- [About this task] Find the lines below that contain "colorSecId" and tally them. Return only the total.

- [Dataset excerpts]
◇ ◇ ◇ ◇ ◇

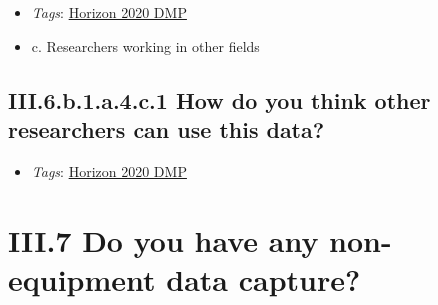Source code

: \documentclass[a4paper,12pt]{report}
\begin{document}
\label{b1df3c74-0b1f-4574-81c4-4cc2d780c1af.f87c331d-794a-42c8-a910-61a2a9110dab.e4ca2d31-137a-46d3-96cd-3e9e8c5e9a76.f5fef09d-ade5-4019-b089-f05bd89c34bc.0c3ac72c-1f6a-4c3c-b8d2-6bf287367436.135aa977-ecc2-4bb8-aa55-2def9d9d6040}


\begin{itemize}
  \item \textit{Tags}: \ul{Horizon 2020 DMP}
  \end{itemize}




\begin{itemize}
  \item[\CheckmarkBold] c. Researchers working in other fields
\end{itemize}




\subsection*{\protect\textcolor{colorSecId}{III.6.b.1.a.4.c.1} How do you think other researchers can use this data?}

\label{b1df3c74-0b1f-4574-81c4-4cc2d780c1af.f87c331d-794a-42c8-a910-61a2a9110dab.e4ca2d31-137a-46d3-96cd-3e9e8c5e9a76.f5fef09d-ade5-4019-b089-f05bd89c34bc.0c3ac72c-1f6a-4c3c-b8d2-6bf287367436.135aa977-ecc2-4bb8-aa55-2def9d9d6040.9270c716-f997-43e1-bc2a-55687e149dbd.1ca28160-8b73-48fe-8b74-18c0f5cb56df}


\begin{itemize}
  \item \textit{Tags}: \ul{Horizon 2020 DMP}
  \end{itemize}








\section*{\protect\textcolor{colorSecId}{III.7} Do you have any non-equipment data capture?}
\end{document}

◇ ◇ ◇ ◇ ◇

- [Solution to the problem] 2